The Market Place
Many Ways to Market
There are several ways that ocean-caught fish make their way to the market place:
Straight from the boat to the consumer. Some fishermen sell their catch, like salmon, albacore tuna or Dungeness crab, directly to the public. They sell right off their fishing vessels while moored at the dock. The fisherman sells the fish just as it was caught or sometimes fillets it on the deck of the boat for the buyer.
Straight from the boat to the retailer. Some fishermen sell their catch straight to fish markets or restaurants or other venues. This activity is usually termed “direct-marketing”. Generally seafood which requires a minimal amount of processing services or no processing at all are ideal candidates for direct-marketing scenarios.
The traditional channel. While a good portion of seafood caught is sold through direct-marketing avenues, the majority of all seafood landed on the west coast is delivered to some type of traditional seafood processing company. Many of these companies can be found in most fishing ports. On the west coast the majority of all seafood processors (large and small) are multi-generational, family-owned businesses.
Adding Value with Information
Pacific Fish Trax seeks to add value to seafood for west coast harvesters and seafood processors. We do so by examining the traditional tracks to market as well as creating new and innovative ones.
In early 2009 Pacific Fish Trax implemented a pilot study with a unique tracking system. The pilot program provided seafood purchasers with additional information about the seafood they were buying before they purchased the seafood. Two Portland-area New Seasons seafood departments participated in the pilot program by hosting two unique computer kiosks attached to freezers. The freezers contained high-quality frozen albacore tuna loins branded with the Pacific Fish Trax logo. The purchasers simply selected a package of fish and scanned the barcode on the reader located on the kiosk. The computer screen displays an informational video about the piece of fish the consumer was holding, including the name of the fisherman and vessel that caught the fish as well as the seafood processor who processed the fish once it reached the dock. We received a lot of great feedback and media coverage from this pilot, which you can read about in the final report from the project.

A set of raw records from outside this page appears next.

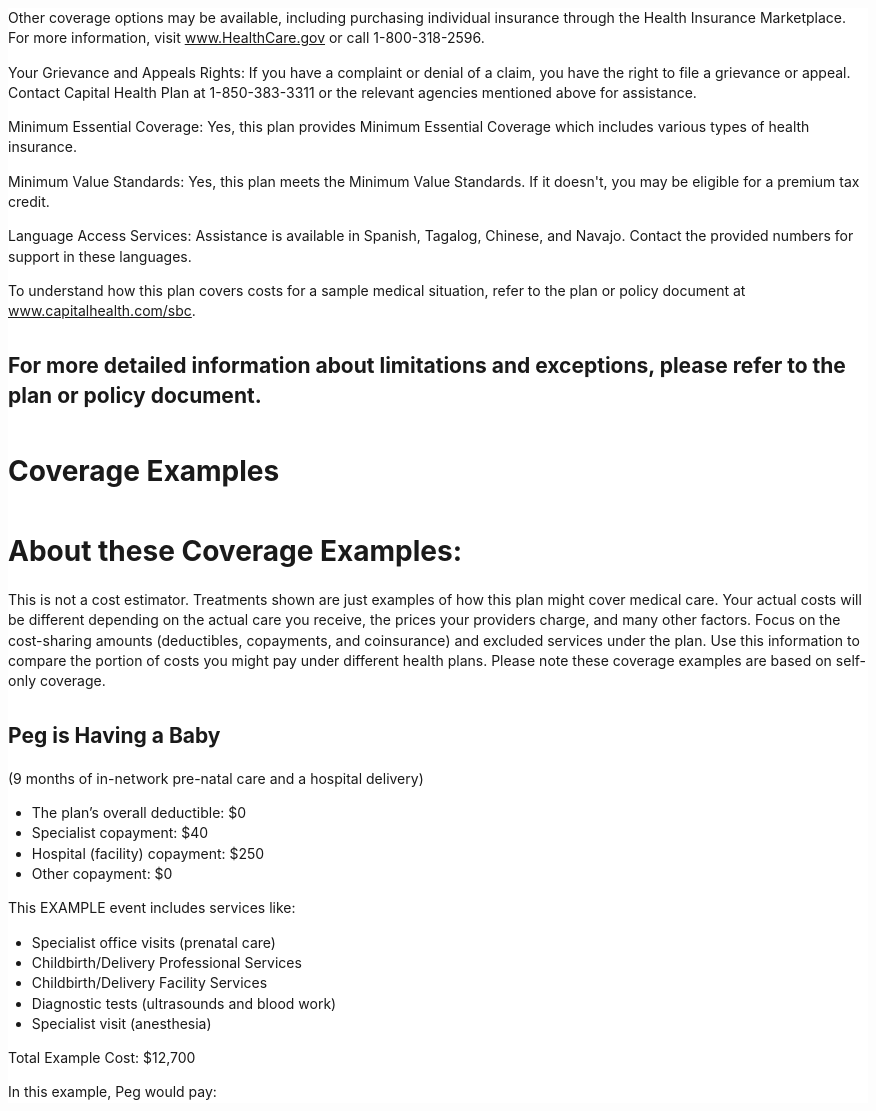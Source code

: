 Other coverage options may be available, including purchasing individual insurance through the Health Insurance Marketplace. For more information, visit www.HealthCare.gov or call 1-800-318-2596.

Your Grievance and Appeals Rights: If you have a complaint or denial of a claim, you have the right to file a grievance or appeal. Contact Capital Health Plan at 1-850-383-3311 or the relevant agencies mentioned above for assistance.

Minimum Essential Coverage: Yes, this plan provides Minimum Essential Coverage which includes various types of health insurance.

Minimum Value Standards: Yes, this plan meets the Minimum Value Standards. If it doesn't, you may be eligible for a premium tax credit.

Language Access Services: Assistance is available in Spanish, Tagalog, Chinese, and Navajo. Contact the provided numbers for support in these languages.

To understand how this plan covers costs for a sample medical situation, refer to the plan or policy document at www.capitalhealth.com/sbc.

For more detailed information about limitations and exceptions, please refer to the plan or policy document.
---
# Coverage Examples

# About these Coverage Examples:

This is not a cost estimator. Treatments shown are just examples of how this plan might cover medical care. Your actual costs will be different depending on the actual care you receive, the prices your providers charge, and many other factors. Focus on the cost-sharing amounts (deductibles, copayments, and coinsurance) and excluded services under the plan. Use this information to compare the portion of costs you might pay under different health plans. Please note these coverage examples are based on self-only coverage.

## Peg is Having a Baby

(9 months of in-network pre-natal care and a hospital delivery)

- The plan’s overall deductible: $0
- Specialist copayment: $40
- Hospital (facility) copayment: $250
- Other copayment: $0

This EXAMPLE event includes services like:

- Specialist office visits (prenatal care)
- Childbirth/Delivery Professional Services
- Childbirth/Delivery Facility Services
- Diagnostic tests (ultrasounds and blood work)
- Specialist visit (anesthesia)

Total Example Cost: $12,700

In this example, Peg would pay:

News Coverage of the Project
What Customers See (sample)
Connecting Seafood Consumers to Fishermen
Building on the success of the prototype kiosk and the Fish Trax data visualization portals, Fish Trax Systems, Inc. began developing a new traceability and marketing platform in late 2012. Fish Trax Marketplace launched in 2013 in a number restaurants in the Gulf of Mexico. Restaurants and markets which use the Fish Trax Marketplace system provide customers a QR code along with their food. The QR code can be scanned using a smartphone, tablet, or PC to find out information about the fish they ate including where it was caught, which fisherman and vessel it was caught by, and where it was processed. This means that information is accessible whenever and wherever customers need it, and can be dynamically updated to deliver additional content such as recommendations for species that are in season, nutrition information, or recipe suggestions.
As Fish Trax Marketplace expands to include more fisheries and areas, we're finding new ways to use it to deliver valuable information to seafood consumers and providers alike. We're also keeping our eyes on the horizon of emerging technologies so that we can continue innovating with the next generation of fishery information systems!